王女の墓には以前19本の松がそびえていてそれは素晴らしい景観だったようです。(写真家の入江泰吉氏の写真は特に有名です)しかしながらこの松も虫害で今はなく代わりに杉が植わっていますが、年月を重ね今は完全に古墳と同化し、いい雰囲気になっています。

前置きが長くなりました。肝心の古墳の紹介ですが発掘調査がされてないので詳細は全く不明ですが奈良県教育委員会発行の「奈良遺跡地図」には鏡皇女陵(15A-76)円墳、径15mとだけ記載されており古墳であるという事には間違いないようです。一見、宮内庁の管轄かと思う雰囲気をかもしだしています。鏡王女は、はじめ天武天皇のお妃でしたが後に藤原鎌足の正室となった関係で今は談山神社の管理地となっているのです。

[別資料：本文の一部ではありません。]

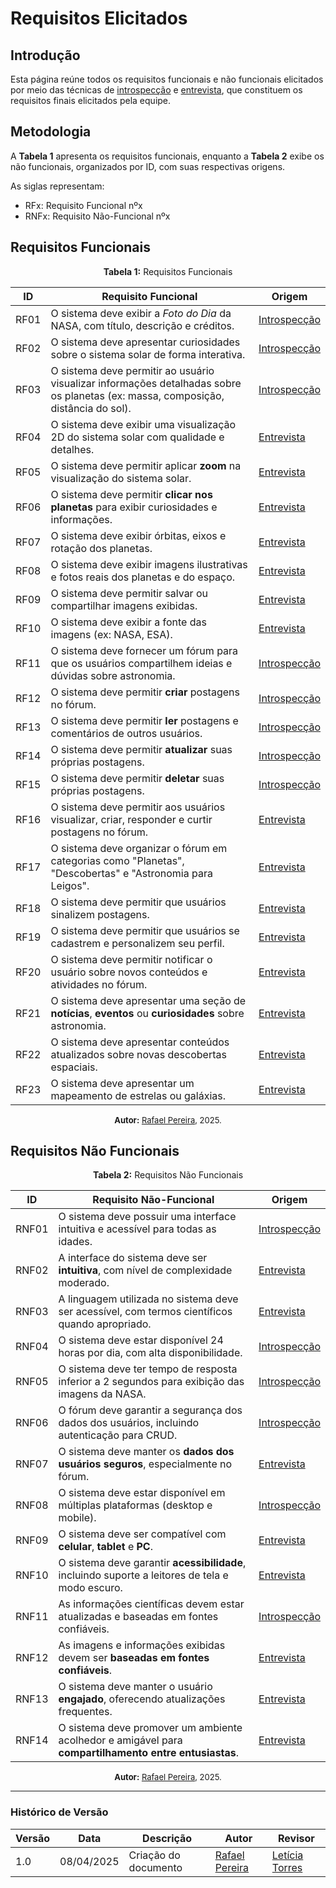 <a id="artefato"></a>

# Requisitos Elicitados

## Introdução

Esta página reúne todos os requisitos funcionais e não funcionais elicitados por meio das técnicas de [introspecção](/Base/Elicitacao/1.6.1Introspeccao.md) e [entrevista](/Base/Elicitacao/1.6.2Entrevista.md), que constituem os requisitos finais elicitados pela equipe.

## Metodologia

A **Tabela 1** apresenta os requisitos funcionais, enquanto a **Tabela 2** exibe os não funcionais, organizados por ID, com suas respectivas origens.

As siglas representam:

- RFx: Requisito Funcional nºx
- RNFx: Requisito Não-Funcional nºx

## Requisitos Funcionais

<p style="text-align: center"><b>Tabela 1:</b> Requisitos Funcionais</p>

| ID    | Requisito Funcional                                                                 | Origem        |
|-------|--------------------------------------------------------------------------------------|---------------|
| RF01  | O sistema deve exibir a *Foto do Dia* da NASA, com título, descrição e créditos.    | [Introspecção](/Base/Elicitacao/1.6.1Introspeccao.md)  |
| RF02  | O sistema deve apresentar curiosidades sobre o sistema solar de forma interativa.   | [Introspecção](/Base/Elicitacao/1.6.1Introspeccao.md)  |
| RF03  | O sistema deve permitir ao usuário visualizar informações detalhadas sobre os planetas (ex: massa, composição, distância do sol). | [Introspecção](/Base/Elicitacao/1.6.1Introspeccao.md)  |
| RF04  | O sistema deve exibir uma visualização 2D do sistema solar com qualidade e detalhes. | [Entrevista](/Base/Elicitacao/1.6.2Entrevista.md)    |
| RF05  | O sistema deve permitir aplicar **zoom** na visualização do sistema solar.           | [Entrevista](/Base/Elicitacao/1.6.2Entrevista.md)    |
| RF06  | O sistema deve permitir **clicar nos planetas** para exibir curiosidades e informações. | [Entrevista](/Base/Elicitacao/1.6.2Entrevista.md) |
| RF07  | O sistema deve exibir órbitas, eixos e rotação dos planetas.                         | [Entrevista](/Base/Elicitacao/1.6.2Entrevista.md)    |
| RF08  | O sistema deve exibir imagens ilustrativas e fotos reais dos planetas e do espaço.   | [Entrevista](/Base/Elicitacao/1.6.2Entrevista.md)    |
| RF09  | O sistema deve permitir salvar ou compartilhar imagens exibidas.                     | [Entrevista](/Base/Elicitacao/1.6.2Entrevista.md)    |
| RF10  | O sistema deve exibir a fonte das imagens (ex: NASA, ESA).                           | [Entrevista](/Base/Elicitacao/1.6.2Entrevista.md)    |
| RF11  | O sistema deve fornecer um fórum para que os usuários compartilhem ideias e dúvidas sobre astronomia. | [Introspecção](/Base/Elicitacao/1.6.1Introspeccao.md) |
| RF12  | O sistema deve permitir **criar** postagens no fórum.                                | [Introspecção](/Base/Elicitacao/1.6.1Introspeccao.md)  |
| RF13  | O sistema deve permitir **ler** postagens e comentários de outros usuários.          | [Introspecção](/Base/Elicitacao/1.6.1Introspeccao.md)  |
| RF14  | O sistema deve permitir **atualizar** suas próprias postagens.                       | [Introspecção](/Base/Elicitacao/1.6.1Introspeccao.md)  |
| RF15  | O sistema deve permitir **deletar** suas próprias postagens.                         | [Introspecção](/Base/Elicitacao/1.6.1Introspeccao.md)  |
| RF16  | O sistema deve permitir aos usuários visualizar, criar, responder e curtir postagens no fórum. | [Entrevista](/Base/Elicitacao/1.6.2Entrevista.md) |
| RF17  | O sistema deve organizar o fórum em categorias como "Planetas", "Descobertas" e "Astronomia para Leigos". | [Entrevista](/Base/Elicitacao/1.6.2Entrevista.md) |
| RF18  | O sistema deve permitir que usuários sinalizem postagens.                            | [Entrevista](/Base/Elicitacao/1.6.2Entrevista.md)    |
| RF19  | O sistema deve permitir que usuários se cadastrem e personalizem seu perfil.         | [Entrevista](/Base/Elicitacao/1.6.2Entrevista.md)    |
| RF20  | O sistema deve permitir notificar o usuário sobre novos conteúdos e atividades no fórum. | [Entrevista](/Base/Elicitacao/1.6.2Entrevista.md) |
| RF21  | O sistema deve apresentar uma seção de **notícias**, **eventos** ou **curiosidades** sobre astronomia. | [Entrevista](/Base/Elicitacao/1.6.2Entrevista.md) |
| RF22  | O sistema deve apresentar conteúdos atualizados sobre novas descobertas espaciais.   | [Entrevista](/Base/Elicitacao/1.6.2Entrevista.md)    |
| RF23  | O sistema deve apresentar um mapeamento de estrelas ou galáxias.                     | [Entrevista](/Base/Elicitacao/1.6.2Entrevista.md)    |

<font size="2"><p style="text-align: center"><b>Autor:</b> [Rafael Pereira](https://github.com/rafgpereira), 2025. </p></font>


## Requisitos Não Funcionais

<p style="text-align: center"><b>Tabela 2:</b> Requisitos Não Funcionais</p>

| ID     | Requisito Não-Funcional                                                             | Origem        |
|--------|--------------------------------------------------------------------------------------|---------------|
| RNF01  | O sistema deve possuir uma interface intuitiva e acessível para todas as idades.    | [Introspecção](/Base/Elicitacao/1.6.1Introspeccao.md)  |
| RNF02  | A interface do sistema deve ser **intuitiva**, com nível de complexidade moderado.  | [Entrevista](/Base/Elicitacao/1.6.2Entrevista.md)    |
| RNF03  | A linguagem utilizada no sistema deve ser acessível, com termos científicos quando apropriado. | [Entrevista](/Base/Elicitacao/1.6.2Entrevista.md) |
| RNF04  | O sistema deve estar disponível 24 horas por dia, com alta disponibilidade.          | [Introspecção](/Base/Elicitacao/1.6.1Introspeccao.md)  |
| RNF05  | O sistema deve ter tempo de resposta inferior a 2 segundos para exibição das imagens da NASA. | [Introspecção](/Base/Elicitacao/1.6.1Introspeccao.md) |
| RNF06  | O fórum deve garantir a segurança dos dados dos usuários, incluindo autenticação para CRUD. | [Introspecção](/Base/Elicitacao/1.6.1Introspeccao.md) |
| RNF07  | O sistema deve manter os **dados dos usuários seguros**, especialmente no fórum.     | [Entrevista](/Base/Elicitacao/1.6.2Entrevista.md)    |
| RNF08  | O sistema deve estar disponível em múltiplas plataformas (desktop e mobile).         | [Introspecção](/Base/Elicitacao/1.6.1Introspeccao.md)  |
| RNF09  | O sistema deve ser compatível com **celular**, **tablet** e **PC**.                  | [Entrevista](/Base/Elicitacao/1.6.2Entrevista.md)    |
| RNF10  | O sistema deve garantir **acessibilidade**, incluindo suporte a leitores de tela e modo escuro. | [Entrevista](/Base/Elicitacao/1.6.2Entrevista.md) |
| RNF11  | As informações científicas devem estar atualizadas e baseadas em fontes confiáveis. | [Introspecção](/Base/Elicitacao/1.6.1Introspeccao.md)  |
| RNF12  | As imagens e informações exibidas devem ser **baseadas em fontes confiáveis**.       | [Entrevista](/Base/Elicitacao/1.6.2Entrevista.md)    |
| RNF13  | O sistema deve manter o usuário **engajado**, oferecendo atualizações frequentes.    | [Entrevista](/Base/Elicitacao/1.6.2Entrevista.md)    |
| RNF14  | O sistema deve promover um ambiente acolhedor e amigável para **compartilhamento entre entusiastas**. | [Entrevista](/Base/Elicitacao/1.6.2Entrevista.md) |


<font size="2"><p style="text-align: center"><b>Autor:</b> [Rafael Pereira](https://github.com/rafgpereira), 2025. </p></font>


---

### **Histórico de Versão**

| Versão | Data       | Descrição                                      | Autor               | Revisor            |
|--------|------------|------------------------------------------------|---------------------|--------------------|
| 1.0 | 08/04/2025 | Criação do documento | [Rafael Pereira](https://github.com/rafgpereira)  | [Letícia Torres](https://github.com/leticiatmartins) |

日本書記によれば鏡王女は天武12年(683年)に亡くなっていることから古墳時代で言えば終末期(7世紀)の墳墓であるはずです。大和の古墳では6世紀後半に築造された見瀬丸山古墳や欽明陵を最後に前方後円墳は作られなくなります。墳丘規模は縮小され方墳や円墳となり石室そのものは石舞台古墳のように一時的に巨大化しますが646年(大化2年)に出された大化薄葬令以降は次第に石室規模も小さくなっていくのです。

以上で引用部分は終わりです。